The Michigan men’s basketball team’s leadership duties for the 2014-15 season will fall to a pair with a reputation for being soft-spoken: junior guards Spike Albrecht and Caris LeVert.

Albrecht, LeVert and senior forward Max Bielfeldt are the only upperclassmen among the 15 players the Wolverines list on their roster. And it seems that from the get-go, beginning with Michigan’s summer trip to Italy, the duo of juniors has been taking its role-model responsibility seriously.

“It could be something as simple as making sure you’re showing up to practice 10 or 15 minutes early and not in there looking sleepy-eyed,” Albrecht said. “That type of stuff will drive the coaches nuts.”

Albrecht admitted that neither he nor LeVert is outspoken in the first place, making their emergence as leaders more of an intentional transition than an organic one.

“It’s interesting, because both Caris and myself are a little bit more mellow, kind of shy,” Albrecht said. “But when we talk, people listen. Like I said earlier, we’ve kind of earned our stripes here. We’re juniors now. We have respect among some of the other guys in the locker room.”

The team’s early cohesion has impressed Michigan coach John Beilein, who said this squad has gelled in the early going as well as any other in his eight years at the helm.

The Wolverines had the advantage of spending 10 days in Italy over the summer, playing four games against competition that generally wasn’t ready for them. And with six incoming freshmen, Michigan was happy to take advantage of a ready-made opportunity for bonding and growth while overseas.
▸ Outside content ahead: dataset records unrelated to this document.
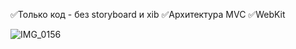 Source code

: ✅Только код - без storyboard и xib
✅Архитектура MVC
✅WebKit



![IMG_0156](https://user-images.githubusercontent.com/76651795/103372737-e5e5b400-4ae3-11eb-8c96-31cfff5066d0.PNG)
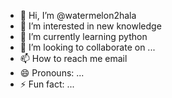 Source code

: - 👋 Hi, I’m @watermelon2hala
- 👀 I’m interested in new knowledge
- 🌱 I’m currently learning python
- 💞️ I’m looking to collaborate on ...
- 📫 How to reach me email
- 😄 Pronouns: ...
- ⚡ Fun fact: ...

<!---
watermelon2hala/watermelon2hala is a ✨ special ✨ repository because its `README.md` (this file) appears on your GitHub profile.
You can click the Preview link to take a look at your changes.
--->
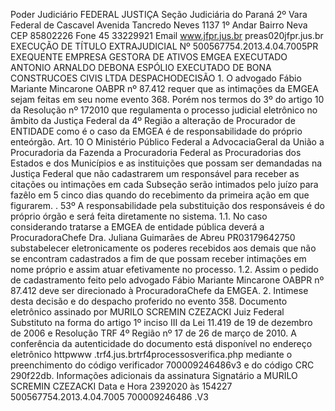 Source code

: Poder Judiciário FEDERAL JUSTIÇA Seção Judiciária do Paraná 2º Vara Federal de Cascavel Avenida Tancredo Neves 1137 1º Andar Bairro Neva CEP 85802226 Fone 45 33229921 Email www.jfpr.jus.br preas020jfpr.jus.br EXECUÇÃO DE TÍTULO EXTRAJUDICIAL Nº 500567754.2013.4.04.7005PR EXEQUENTE EMPRESA GESTORA DE ATIVOS EMGEA EXECUTADO ANTONIO ARNALDO DEBONA ESPÓLIO EXECUTADO DE BONA CONSTRUCOES CIVIS LTDA DESPACHODECISÃO 1. O advogado Fábio Mariante Mincarone OABPR nº 87.412 requer que as intimações da EMGEA sejam feitas em seu nome evento 368. Porém nos termos do 3º do artigo 10 da Resolução nº 172010 que regulamenta o processo judicial eletrônico no âmbito da Justiça Federal da 4º Região a alteração de Procurador de ENTIDADE como é o caso da EMGEA é de responsabilidade do próprio enteórgão. Art. 10 O Ministério Público Federal a AdvocaciaGeral da União a Procuradoria da Fazenda a Procuradoria Federal as Procuradorias dos Estados e dos Municípios e as instituições que possam ser demandadas na Justiça Federal que não cadastrarem um responsável para receber as citações ou intimações em cada Subseção serão intimados pelo juízo para fazêlo em 5 cinco dias quando do recebimento da primeira ação em que figurarem. . 53º A responsabilidade pela substituição dos responsáveis é do próprio órgão e será feita diretamente no sistema. 1.1. No caso considerando tratarse a EMGEA de entidade pública deverá a ProcuradoraChefe Dra. Juliana Guimarães de Abreu PR03179642750 substabelecer eletronicamente os poderes recebidos aos demais que não se encontram cadastrados a fim de que possam receber intimações em nome próprio e assim atuar efetivamente no processo. 1.2. Assim o pedido de cadastramento feito pelo advogado Fábio Mariante Mincarone OABPR nº 87.412 deve ser direcionado à ProcuradoraChefe da EMGEA. 2. Intimese desta decisão e do despacho proferido no evento 358. Documento eletrônico assinado por MURILO SCREMIN CZEZACKI Juiz Federal Substituto na forma do artigo 1º inciso III da Lei 11.419 de 19 de dezembro de 2006 e Resolução TRF 4º Região nº 17 de 26 de março de 2010. A conferência da autenticidade do documento está disponível no endereço eletrônico httpwww .trf4.jus.brtrf4processosverifica.php mediante o preenchimento do código verificador 700009246486v3 e do código CRC 290f22db. Informações adicionais da assinatura Signatário a MURILO SCREMIN CZEZACKI Data e Hora 2392020 às 154227 500567754.2013.4.04.7005 700009246486 .V3

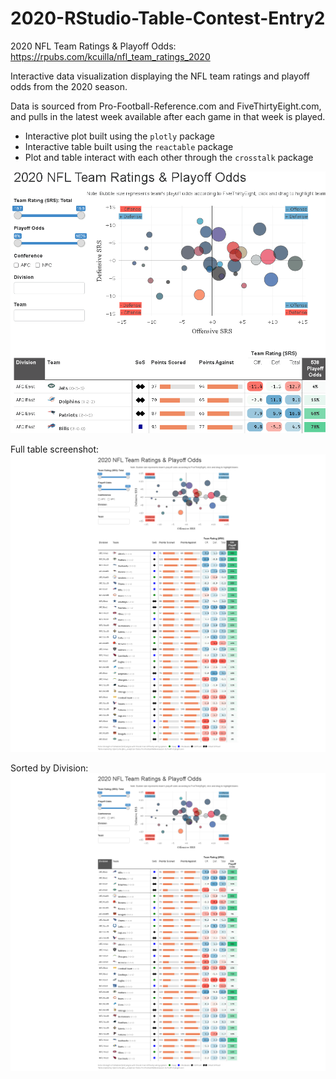 # 2020-RStudio-Table-Contest-Entry2

2020 NFL Team Ratings & Playoff Odds:  https://rpubs.com/kcuilla/nfl_team_ratings_2020

Interactive data visualization displaying the NFL team ratings and playoff odds from the 2020 season. 

Data is sourced from Pro-Football-Reference.com and FiveThirtyEight.com, and pulls in the latest week available after each game in that week is played.

- Interactive plot built using the `plotly` package 
- Interactive table built using the `reactable` package
- Plot and table interact with each other through the `crosstalk` package


![](tabledemo.gif)


Full table screenshot:
![](FullTable.png)


Sorted by Division:
![](SortedByDivision.png)
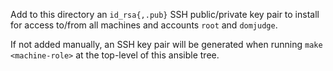 Add to this directory an `id_rsa{,.pub}` SSH public/private key pair
to install for access to/from all machines and accounts `root` and
`domjudge`.

If not added manually, an SSH key pair will be generated when running
`make <machine-role>` at the top-level of this ansible tree.
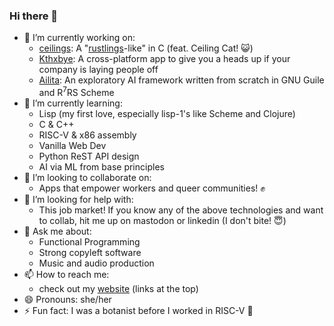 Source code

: ### Hi there 👋

- 🔭 I’m currently working on:
    - [ceilings](https://github.com/Pinjontall94/ceilings): A "[rustlings](https://rustlings.cool)-like" in C (feat. Ceiling Cat! 😺)
    - [Kthxbye](https://github.com/Pinjontall94/kthxbye): A cross-platform app to give you a heads up if your company is laying people off
    - [Ailita](https://github.com/Pinjontall94/ailita): An exploratory AI framework written from scratch in GNU Guile and R<sup>7</sup>RS Scheme
- 🌱 I’m currently learning:
    - Lisp (my first love, especially lisp-1's like Scheme and Clojure)
    - C & C++
    - RISC-V & x86 assembly
    - Vanilla Web Dev
    - Python ReST API design
    - AI via ML from base principles
- 👯 I’m looking to collaborate on:
    - Apps that empower workers and queer communities! ✊
- 🤔 I’m looking for help with:
    - This job market! If you know any of the above technologies and want to collab, hit me up on mastodon or linkedin (I don't bite! 😇)
- 💬 Ask me about:
    - Functional Programming
    - Strong copyleft software
    - Music and audio production
- 📫 How to reach me:
    - check out my [website](https://pinjontall94.github.io) (links at the top)
- 😄 Pronouns: she/her
- ⚡ Fun fact: I was a botanist before I worked in RISC-V 🌱
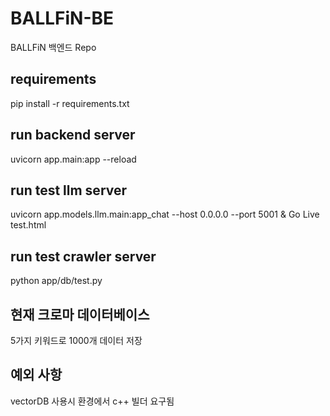 # BALLFiN-BE
BALLFiN 백엔드 Repo

## requirements
pip install -r requirements.txt

## run backend server
uvicorn app.main:app --reload

## run test llm server
uvicorn app.models.llm.main:app_chat --host 0.0.0.0 --port 5001
& Go Live test.html

## run test crawler server
python app/db/test.py

## 현재 크로마 데이터베이스
5가지 키워드로 1000개 데이터 저장

## 예외 사항
vectorDB 사용시 환경에서 c++ 빌더 요구됨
“This group right now is very connected for this age,” Beilein said. “That has a lot to do with the personality of Spike and Caris and (sophomore forward Zak Irvin and sophomore guard Derek Walton), who are extremely outgoing.”

It’s clear that Albrecht and LeVert will lead more by example than anything else.

“I’m not some crazy rah-rah guy,” Albrecht said, indicating that he, Bielfeldt and LeVert are happy to lead more through example. “Caris is just a really good kid. He’s always helping out the younger guys, the freshmen. So that type of stuff goes a long way.”

Beilein’s personality classifications didn’t quite match up with the reputation LeVert, especially, has held in prior seasons. LeVert developed a reputation in his first two years with the program as a shy, soft-spoken player content to remain out of the spotlight, leaving the more ostentatious aspects of leadership and gameplay to teammates like Nik Stauskas and Mitch McGary.

“We definitely have to make sure we’re looking out for the younger guys,” LeVert said. “We have a growing team right now.”

LeVert was also quick to acknowledge that simple circumstance played the biggest part in changing his role from team member to team leader.

“It has to be different,” LeVert said. “We’re the oldest guys on the team. … We’ve been there before, we’ve had so much playing time in the past, on and off the court we know what goes on around here.”

With several freshmen expected to contribute right off the bat, the upperclassmen’s collective ability to hold down the fort will be critical.

Talent stopping briefly in Ann Arbor before making its way to the NBA is a good problem to have, and Michigan’s upperclassmen have gone out of their way to avoid a potential issue that cycle carries with it: continued loss of leadership and consistency.

Beilein seems confident that Albrecht and LeVert are key components, along with Bielfeldt, of the leadership his remarkably young team needs. Rather than shirking its massive responsibility, the duo seems to have welcomed it with open arms.